Task goal: Each record below should be reproduced as it is written, with pictures left out entirely.

═══ Exercise data

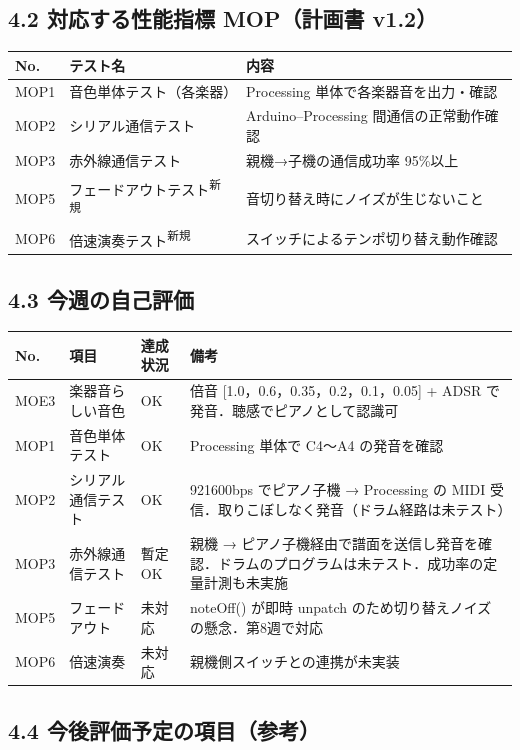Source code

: \documentclass[a4paper,11pt]{ltjsarticle}
\providecommand{\％}{\%}
\begin{document}
\subsection*{4.2 対応する性能指標 MOP（計画書 v1.2）}

\begin{longtable}{|p{1.2cm}|p{3.6cm}|p{9.0cm}|}
\hline
\rowcolor[gray]{0.9}
No. & テスト名 & 内容 \\
\hline
MOP1 & 音色単体テスト（各楽器） & Processing 単体で各楽器音を出力・確認 \\
\hline
MOP2 & シリアル通信テスト & Arduino--Processing 間通信の正常動作確認 \\
\hline
MOP3 & 赤外線通信テスト & 親機→子機の通信成功率 95\％以上 \\
\hline
MOP5 & フェードアウトテスト\textsuperscript{新規} & 音切り替え時にノイズが生じないこと \\
\hline
MOP6 & 倍速演奏テスト\textsuperscript{新規} & スイッチによるテンポ切り替え動作確認 \\
\hline
\end{longtable}

\subsection*{4.3 今週の自己評価}

\begin{longtable}{|p{1.2cm}|p{3.5cm}|p{2cm}|p{8cm}|}
\hline
\rowcolor[gray]{0.9}
No. & 項目 & 達成状況 & 備考 \\
\hline
MOE3 & 楽器音らしい音色 & OK & 倍音 [1.0，0.6，0.35，0.2，0.1，0.05] + ADSR で発音．聴感でピアノとして認識可 \\
\hline
MOP1 & 音色単体テスト & OK & Processing 単体で C4〜A4 の発音を確認 \\
\hline
MOP2 & シリアル通信テスト & OK & 921600bps でピアノ子機 → Processing の MIDI 受信．取りこぼしなく発音（ドラム経路は未テスト） \\
\hline
MOP3 & 赤外線通信テスト & 暫定OK & 親機 → ピアノ子機経由で譜面を送信し発音を確認．ドラムのプログラムは未テスト．成功率の定量計測も未実施 \\
\hline
MOP5 & フェードアウト & 未対応 & noteOff() が即時 unpatch のため切り替えノイズの懸念．第8週で対応 \\
\hline
MOP6 & 倍速演奏 & 未対応 & 親機側スイッチとの連携が未実装 \\
\hline
\end{longtable}

\subsection*{4.4 今後評価予定の項目（参考）}
\end{document}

══════

Task result:
Source code

: \documentclass[a4paper,11pt]{ltjsarticle}
\providecommand{\％}{\%}
\begin{document}
\subsection*{4.2 対応する性能指標 MOP（計画書 v1.2）}

\begin{longtable}{|p{1.2cm}|p{3.6cm}|p{9.0cm}|}
\hline
\rowcolor[gray]{0.9}
No. & テスト名 & 内容 \\
\hline
MOP1 & 音色単体テスト（各楽器） & Processing 単体で各楽器音を出力・確認 \\
\hline
MOP2 & シリアル通信テスト & Arduino--Processing 間通信の正常動作確認 \\
\hline
MOP3 & 赤外線通信テスト & 親機→子機の通信成功率 95\％以上 \\
\hline
MOP5 & フェードアウトテスト\textsuperscript{新規} & 音切り替え時にノイズが生じないこと \\
\hline
MOP6 & 倍速演奏テスト\textsuperscript{新規} & スイッチによるテンポ切り替え動作確認 \\
\hline
\end{longtable}

\subsection*{4.3 今週の自己評価}

\begin{longtable}{|p{1.2cm}|p{3.5cm}|p{2cm}|p{8cm}|}
\hline
\rowcolor[gray]{0.9}
No. & 項目 & 達成状況 & 備考 \\
\hline
MOE3 & 楽器音らしい音色 & OK & 倍音 [1.0，0.6，0.35，0.2，0.1，0.05] + ADSR で発音．聴感でピアノとして認識可 \\
\hline
MOP1 & 音色単体テスト & OK & Processing 単体で C4〜A4 の発音を確認 \\
\hline
MOP2 & シリアル通信テスト & OK & 921600bps でピアノ子機 → Processing の MIDI 受信．取りこぼしなく発音（ドラム経路は未テスト） \\
\hline
MOP3 & 赤外線通信テスト & 暫定OK & 親機 → ピアノ子機経由で譜面を送信し発音を確認．ドラムのプログラムは未テスト．成功率の定量計測も未実施 \\
\hline
MOP5 & フェードアウト & 未対応 & noteOff() が即時 unpatch のため切り替えノイズの懸念．第8週で対応 \\
\hline
MOP6 & 倍速演奏 & 未対応 & 親機側スイッチとの連携が未実装 \\
\hline
\end{longtable}

\subsection*{4.4 今後評価予定の項目（参考）}
\end{document}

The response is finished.